High Court Of Judicature at Allahabad|21 May, 2012

JUDGMENT / ORDER

Hon'ble Anil Kumar Sharma, J.
Heard Sri S.K. Mehrotra, learned counsel for the appellant and Sri Namit Kumar Sharma, learned counsel appearing on behalf of claimant-respondent.
This is an appeal by the Insurance Company. The appellant is an insurer of Car No. D.L.7 C.D. 3598. While Rajveer Singh was standing near a Triangular crossing on 3.10.2010 at about 2-30 p.m. the said vehicle hit Rajveer Singh, which caused grievous injuries. As a result of the accident, his right leg below thigh and above knee has been amputated. The Medical Board consisting of one of the Orthopedic Dr. J.K. Mehrotra has approved the disability to the extent of 73% and issued a certificate of disability in this regard. The said certificate has also been certified by the Board Incharge Dr. P.K. Gupta. Dr. J.K. Mehrotra was examined. He certified the disability to the extent of 73%. The Tribunal has taken the age of the injured at 42 years. The Tribunal has taken the average income of Rs.1,44,000/- per annum on the basis of the income tax returns filed for the assessment years 2008-09, 2009-10 and 2010-11 which appears to have been filed on 19.1.2010 much before the date of the accident. The income has been shown for the assessment year 2008-09 at Rs.1,08,000/-, for the assessment year 2009-10 at Rs.1,56,000/- and for the assessment year 2010-11 at Rs.1,68,000/-. The Tribunal has taken the average income of the aforesaid three years at Rs.1,44,000/-. The Tribunal has accepted the permanent disability to the extent of 70% and after applying multiple of 12 times, estimated the compensation at Rs.12,09,600/-. Apart from the aforesaid amount, the Tribunal has awarded the amount spent in the treatment. The Tribunal accordingly awarded the total compensation at Rs.12,58,422/-.

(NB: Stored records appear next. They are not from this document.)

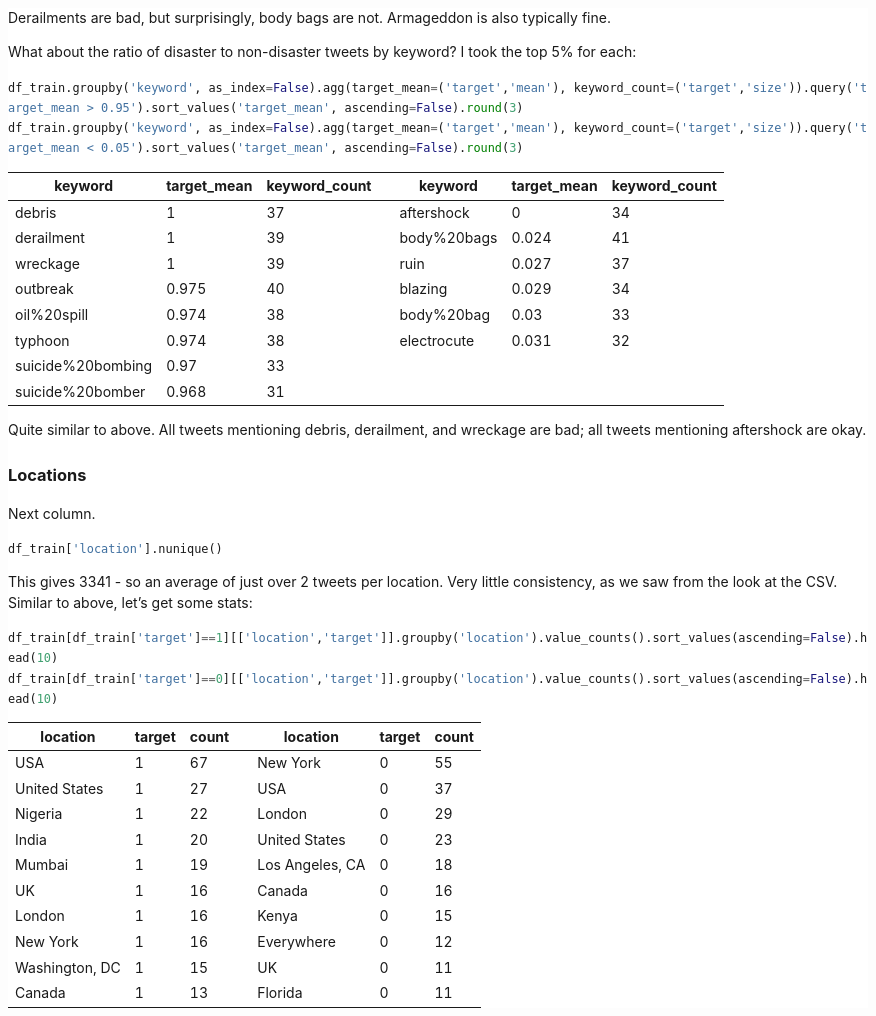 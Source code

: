 Derailments are bad, but surprisingly, body bags are not. Armageddon is also typically fine.

What about the ratio of disaster to non-disaster tweets by keyword?  I took the top 5% for each:

```python
df_train.groupby('keyword', as_index=False).agg(target_mean=('target','mean'), keyword_count=('target','size')).query('target_mean > 0.95').sort_values('target_mean', ascending=False).round(3)
df_train.groupby('keyword', as_index=False).agg(target_mean=('target','mean'), keyword_count=('target','size')).query('target_mean < 0.05').sort_values('target_mean', ascending=False).round(3)
```

| keyword | target_mean | keyword_count |  | keyword | target_mean | keyword_count |
| --- | --- | --- | --- | --- | --- | --- |
| debris | 1 | 37 |  | aftershock | 0 | 34 |
| derailment | 1 | 39 |  | body%20bags | 0.024 | 41 |
| wreckage | 1 | 39 |  | ruin | 0.027 | 37 |
| outbreak | 0.975 | 40 |  | blazing | 0.029 | 34 |
| oil%20spill | 0.974 | 38 |  | body%20bag | 0.03 | 33 |
| typhoon | 0.974 | 38 |  | electrocute | 0.031 | 32 |
| suicide%20bombing | 0.97 | 33 |  |  |  |  |
| suicide%20bomber | 0.968 | 31 |  |  |  |  |

Quite similar to above. All tweets mentioning debris, derailment, and wreckage are bad; all tweets mentioning aftershock are okay.

### Locations

Next column.

```python
df_train['location'].nunique()
```

This gives 3341 - so an average of just over 2 tweets per location. Very little consistency, as we saw from the look at the CSV. Similar to above, let’s get some stats:

```python
df_train[df_train['target']==1][['location','target']].groupby('location').value_counts().sort_values(ascending=False).head(10)
df_train[df_train['target']==0][['location','target']].groupby('location').value_counts().sort_values(ascending=False).head(10)
```

| location | target | count |  | location | target | count |
| --- | --- | --- | --- | --- | --- | --- |
| USA | 1 | 67 |  | New York | 0 | 55 |
| United States | 1 | 27 |  | USA | 0 | 37 |
| Nigeria | 1 | 22 |  | London | 0 | 29 |
| India | 1 | 20 |  | United States | 0 | 23 |
| Mumbai | 1 | 19 |  | Los Angeles, CA | 0 | 18 |
| UK | 1 | 16 |  | Canada | 0 | 16 |
| London | 1 | 16 |  | Kenya | 0 | 15 |
| New York | 1 | 16 |  | Everywhere | 0 | 12 |
| Washington, DC | 1 | 15 |  | UK | 0 | 11 |
| Canada | 1 | 13 |  | Florida | 0 | 11 |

Learned counsel for the appellant submitted that Part II Schedule I of the Workmen's Compensation Act provides the percentage of loss of earning capacity in the case of injury. It should be adopted for the purposes of determination of the income loss under Section 163 A of the Motor Vehicles Act. He submitted that the case of the appellant is covered by serial no. 19 and not by serial no. 18. Serial no. 18 provides amputation below hip with stupm not exceeding [12.70 Cms.] in length measured from tip of great trenchanter but not beyond middle thigh to the extent of 70%. Serial no. 19 provides amputation below middle thigh to [8.89 Cms.] below knee 60%. The disability certificate reveals that the amputation is beyond middle thigh and, therefore, 70% loss of earning capacity cannot be taken and it should be 60%.
Sri Namit Kumar Sharma, learned counsel appearing on behalf of claimant-respondent agrees with the submissions of the learned counsel for the appellant, but he submitted that as the age of the appellant has been taken at 42 years and as per the decision of the Apex Court in the case of Smt. Sarla Verma and others vs. Delhi Transport Corporation and another, reported in 2009 (2) T.A.C. 677, the multiplier of 14 should be adopted while in the present case multiplier of 12 times has been adopted. He submitted that if the multiplier is taken at 14 times and disability is taken as 60%, the same amount of compensation at Rs.12,09,600/- may come and, therefore, no interference is called for in the present case.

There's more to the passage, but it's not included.